Which lines of the records below contain the word "other"? Copy each of them out.

Stored data
◆ ◆ ◆ ◆ ◆
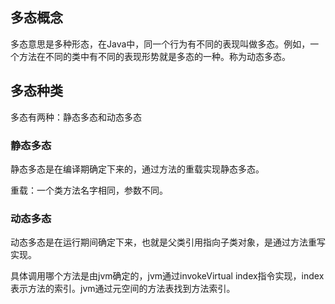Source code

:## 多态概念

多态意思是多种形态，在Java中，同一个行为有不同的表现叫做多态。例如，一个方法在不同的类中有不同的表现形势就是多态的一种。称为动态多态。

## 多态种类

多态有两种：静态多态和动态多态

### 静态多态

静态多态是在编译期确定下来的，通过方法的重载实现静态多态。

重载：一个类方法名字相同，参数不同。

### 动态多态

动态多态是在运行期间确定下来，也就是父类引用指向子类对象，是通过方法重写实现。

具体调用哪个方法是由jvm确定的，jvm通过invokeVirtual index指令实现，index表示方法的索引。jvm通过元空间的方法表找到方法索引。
◆ ◆ ◆ ◆ ◆
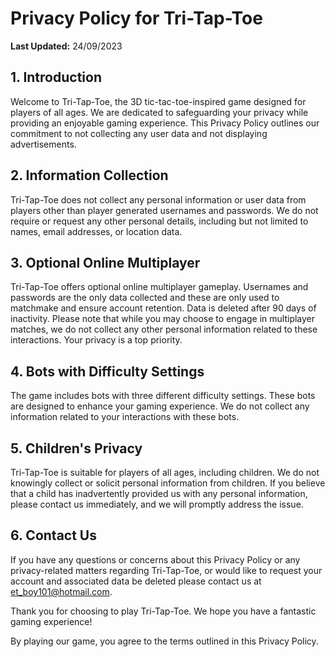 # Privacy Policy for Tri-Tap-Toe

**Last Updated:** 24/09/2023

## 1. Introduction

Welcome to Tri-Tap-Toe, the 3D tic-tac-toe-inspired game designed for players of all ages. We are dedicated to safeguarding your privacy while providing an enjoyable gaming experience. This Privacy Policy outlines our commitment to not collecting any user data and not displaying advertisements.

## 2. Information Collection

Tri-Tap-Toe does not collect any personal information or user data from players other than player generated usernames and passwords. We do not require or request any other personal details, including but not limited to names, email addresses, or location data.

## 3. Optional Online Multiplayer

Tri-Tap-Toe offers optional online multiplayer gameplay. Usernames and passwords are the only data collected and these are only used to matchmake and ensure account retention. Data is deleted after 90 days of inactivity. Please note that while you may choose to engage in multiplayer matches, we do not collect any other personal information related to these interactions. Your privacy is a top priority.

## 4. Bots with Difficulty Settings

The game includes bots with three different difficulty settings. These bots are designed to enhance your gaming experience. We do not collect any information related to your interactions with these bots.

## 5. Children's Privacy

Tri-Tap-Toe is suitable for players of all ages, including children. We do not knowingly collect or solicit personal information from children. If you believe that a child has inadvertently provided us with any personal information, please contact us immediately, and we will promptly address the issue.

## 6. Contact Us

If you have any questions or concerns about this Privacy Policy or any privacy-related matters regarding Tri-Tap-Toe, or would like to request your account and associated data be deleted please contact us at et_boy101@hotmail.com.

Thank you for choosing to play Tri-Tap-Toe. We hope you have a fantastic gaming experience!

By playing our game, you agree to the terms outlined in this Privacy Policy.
◆ ◆ ◆ ◆ ◆
**Response to the exercise**
Tri-Tap-Toe does not collect any personal information or user data from players other than player generated usernames and passwords. We do not require or request any other personal details, including but not limited to names, email addresses, or location data.
Tri-Tap-Toe offers optional online multiplayer gameplay. Usernames and passwords are the only data collected and these are only used to matchmake and ensure account retention. Data is deleted after 90 days of inactivity. Please note that while you may choose to engage in multiplayer matches, we do not collect any other personal information related to these interactions. Your privacy is a top priority.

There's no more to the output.